[Saved data entries]

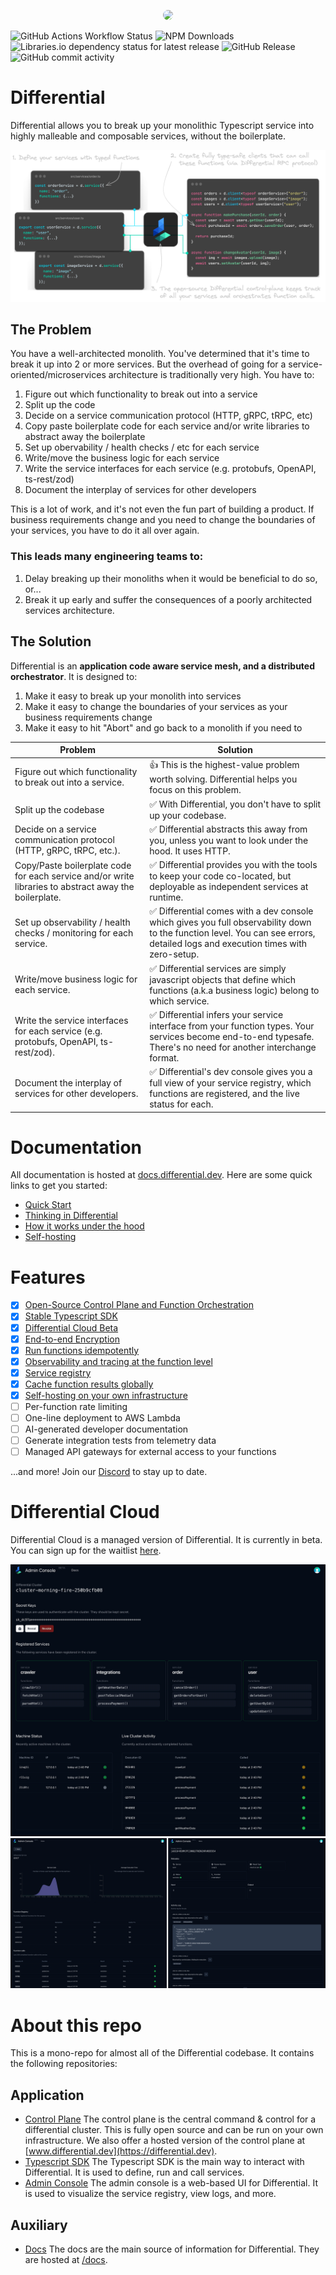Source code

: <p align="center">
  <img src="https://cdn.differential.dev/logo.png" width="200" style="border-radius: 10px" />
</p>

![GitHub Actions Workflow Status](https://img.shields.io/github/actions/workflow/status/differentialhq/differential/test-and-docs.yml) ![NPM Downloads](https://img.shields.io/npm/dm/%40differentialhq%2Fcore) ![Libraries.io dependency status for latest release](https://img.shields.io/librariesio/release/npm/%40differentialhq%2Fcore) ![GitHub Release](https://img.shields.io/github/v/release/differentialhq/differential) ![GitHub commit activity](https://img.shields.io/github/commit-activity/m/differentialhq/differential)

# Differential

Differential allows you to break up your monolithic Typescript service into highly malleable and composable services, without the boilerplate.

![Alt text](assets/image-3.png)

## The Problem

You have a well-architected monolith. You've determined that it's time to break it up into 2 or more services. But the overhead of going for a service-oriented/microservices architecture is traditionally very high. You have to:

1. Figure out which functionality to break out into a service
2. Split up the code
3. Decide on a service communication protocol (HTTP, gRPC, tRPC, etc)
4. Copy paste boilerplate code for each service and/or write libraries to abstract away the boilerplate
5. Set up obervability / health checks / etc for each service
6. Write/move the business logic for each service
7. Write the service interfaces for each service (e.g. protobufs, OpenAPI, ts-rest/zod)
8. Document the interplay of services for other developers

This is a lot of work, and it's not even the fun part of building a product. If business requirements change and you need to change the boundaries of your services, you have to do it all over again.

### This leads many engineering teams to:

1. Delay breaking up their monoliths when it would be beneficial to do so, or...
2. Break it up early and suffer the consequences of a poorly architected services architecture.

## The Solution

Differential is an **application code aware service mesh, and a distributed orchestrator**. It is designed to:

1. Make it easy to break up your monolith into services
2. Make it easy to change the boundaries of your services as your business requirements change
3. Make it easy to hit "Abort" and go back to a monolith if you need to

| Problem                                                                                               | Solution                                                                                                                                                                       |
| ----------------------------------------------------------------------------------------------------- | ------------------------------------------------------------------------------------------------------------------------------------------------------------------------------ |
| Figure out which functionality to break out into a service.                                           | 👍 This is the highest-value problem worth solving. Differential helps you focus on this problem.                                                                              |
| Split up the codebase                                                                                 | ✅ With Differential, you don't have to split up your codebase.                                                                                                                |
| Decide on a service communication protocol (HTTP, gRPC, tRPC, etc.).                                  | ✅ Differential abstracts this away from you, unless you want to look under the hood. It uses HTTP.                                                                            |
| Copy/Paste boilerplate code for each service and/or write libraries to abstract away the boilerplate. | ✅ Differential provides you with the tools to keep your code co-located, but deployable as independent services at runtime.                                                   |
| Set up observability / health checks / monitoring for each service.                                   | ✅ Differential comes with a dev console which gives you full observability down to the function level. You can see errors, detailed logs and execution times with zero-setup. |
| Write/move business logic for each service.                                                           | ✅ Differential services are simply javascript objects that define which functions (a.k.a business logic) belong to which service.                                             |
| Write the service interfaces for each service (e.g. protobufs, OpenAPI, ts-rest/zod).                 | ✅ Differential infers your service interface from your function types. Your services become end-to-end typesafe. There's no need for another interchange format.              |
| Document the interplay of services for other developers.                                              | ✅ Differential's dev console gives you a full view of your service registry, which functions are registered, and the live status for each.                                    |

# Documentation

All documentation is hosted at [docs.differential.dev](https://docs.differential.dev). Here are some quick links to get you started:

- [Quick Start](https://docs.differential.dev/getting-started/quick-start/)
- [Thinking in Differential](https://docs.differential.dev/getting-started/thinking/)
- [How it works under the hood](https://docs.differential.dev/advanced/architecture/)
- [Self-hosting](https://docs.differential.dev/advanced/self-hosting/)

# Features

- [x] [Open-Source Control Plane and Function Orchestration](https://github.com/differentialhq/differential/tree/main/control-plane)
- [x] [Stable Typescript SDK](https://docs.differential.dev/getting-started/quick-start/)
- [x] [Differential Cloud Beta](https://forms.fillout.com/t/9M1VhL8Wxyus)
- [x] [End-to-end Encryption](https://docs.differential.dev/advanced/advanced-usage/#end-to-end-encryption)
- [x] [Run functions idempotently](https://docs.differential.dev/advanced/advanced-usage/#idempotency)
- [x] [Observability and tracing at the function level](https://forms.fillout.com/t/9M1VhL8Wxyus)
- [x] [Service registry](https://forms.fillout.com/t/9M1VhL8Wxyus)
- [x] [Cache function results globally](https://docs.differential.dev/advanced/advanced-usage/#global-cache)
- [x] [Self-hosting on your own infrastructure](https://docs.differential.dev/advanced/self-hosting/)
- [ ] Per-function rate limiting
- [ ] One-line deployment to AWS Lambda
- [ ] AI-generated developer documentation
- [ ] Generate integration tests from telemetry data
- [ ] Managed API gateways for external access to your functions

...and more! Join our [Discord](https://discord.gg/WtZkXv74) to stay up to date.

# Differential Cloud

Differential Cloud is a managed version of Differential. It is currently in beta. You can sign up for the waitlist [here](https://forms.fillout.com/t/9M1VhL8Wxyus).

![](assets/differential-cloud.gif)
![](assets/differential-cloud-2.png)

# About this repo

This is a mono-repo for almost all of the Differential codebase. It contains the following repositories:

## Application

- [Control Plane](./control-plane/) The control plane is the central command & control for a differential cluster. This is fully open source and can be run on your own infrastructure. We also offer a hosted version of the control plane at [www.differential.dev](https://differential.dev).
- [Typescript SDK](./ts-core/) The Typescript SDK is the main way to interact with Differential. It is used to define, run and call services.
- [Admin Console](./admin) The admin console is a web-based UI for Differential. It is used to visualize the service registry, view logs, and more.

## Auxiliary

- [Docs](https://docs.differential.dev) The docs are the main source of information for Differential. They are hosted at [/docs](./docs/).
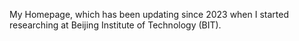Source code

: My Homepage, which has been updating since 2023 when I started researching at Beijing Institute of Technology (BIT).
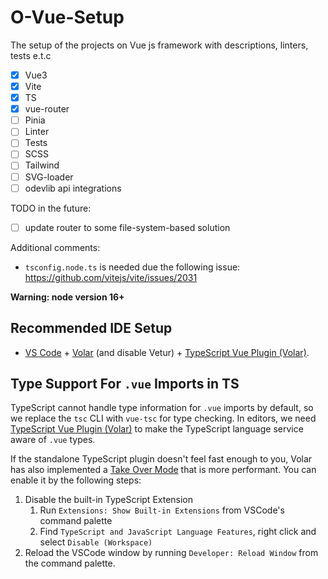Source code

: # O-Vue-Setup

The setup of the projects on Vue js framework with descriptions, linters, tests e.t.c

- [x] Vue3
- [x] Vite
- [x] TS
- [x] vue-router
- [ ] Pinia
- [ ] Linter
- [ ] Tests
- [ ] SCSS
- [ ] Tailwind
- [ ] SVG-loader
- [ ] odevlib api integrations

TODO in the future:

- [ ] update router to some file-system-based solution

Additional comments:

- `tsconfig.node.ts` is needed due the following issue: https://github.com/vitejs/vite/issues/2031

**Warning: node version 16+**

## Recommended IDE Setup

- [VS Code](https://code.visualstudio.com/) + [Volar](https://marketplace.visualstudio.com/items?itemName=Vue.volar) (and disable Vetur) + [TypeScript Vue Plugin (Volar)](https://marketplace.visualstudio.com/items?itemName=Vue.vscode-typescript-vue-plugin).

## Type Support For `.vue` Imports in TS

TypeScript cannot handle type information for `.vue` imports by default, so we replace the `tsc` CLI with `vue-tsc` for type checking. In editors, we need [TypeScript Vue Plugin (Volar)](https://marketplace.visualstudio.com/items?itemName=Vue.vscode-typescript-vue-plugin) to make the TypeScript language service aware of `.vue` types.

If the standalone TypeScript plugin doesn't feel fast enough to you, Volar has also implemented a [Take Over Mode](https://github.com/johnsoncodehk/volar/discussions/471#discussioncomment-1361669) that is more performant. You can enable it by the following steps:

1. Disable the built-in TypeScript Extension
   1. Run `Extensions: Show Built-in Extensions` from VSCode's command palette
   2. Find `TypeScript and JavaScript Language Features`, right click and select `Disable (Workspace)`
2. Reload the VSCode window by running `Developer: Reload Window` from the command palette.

→ **YOUR INSTRUCTIONS**: Copy nothing past the line containing "8. Document the": reproduce every line from the start of the records up to it, skipping pictures.

→ **RESPONSE TO THIS TASK**:
Source code

: <p align="center">
  <img src="https://cdn.differential.dev/logo.png" width="200" style="border-radius: 10px" />
</p>

![GitHub Actions Workflow Status](https://img.shields.io/github/actions/workflow/status/differentialhq/differential/test-and-docs.yml) ![NPM Downloads](https://img.shields.io/npm/dm/%40differentialhq%2Fcore) ![Libraries.io dependency status for latest release](https://img.shields.io/librariesio/release/npm/%40differentialhq%2Fcore) ![GitHub Release](https://img.shields.io/github/v/release/differentialhq/differential) ![GitHub commit activity](https://img.shields.io/github/commit-activity/m/differentialhq/differential)

# Differential

Differential allows you to break up your monolithic Typescript service into highly malleable and composable services, without the boilerplate.

![Alt text](assets/image-3.png)

## The Problem

You have a well-architected monolith. You've determined that it's time to break it up into 2 or more services. But the overhead of going for a service-oriented/microservices architecture is traditionally very high. You have to:

1. Figure out which functionality to break out into a service
2. Split up the code
3. Decide on a service communication protocol (HTTP, gRPC, tRPC, etc)
4. Copy paste boilerplate code for each service and/or write libraries to abstract away the boilerplate
5. Set up obervability / health checks / etc for each service
6. Write/move the business logic for each service
7. Write the service interfaces for each service (e.g. protobufs, OpenAPI, ts-rest/zod)
8. Document the interplay of services for other developers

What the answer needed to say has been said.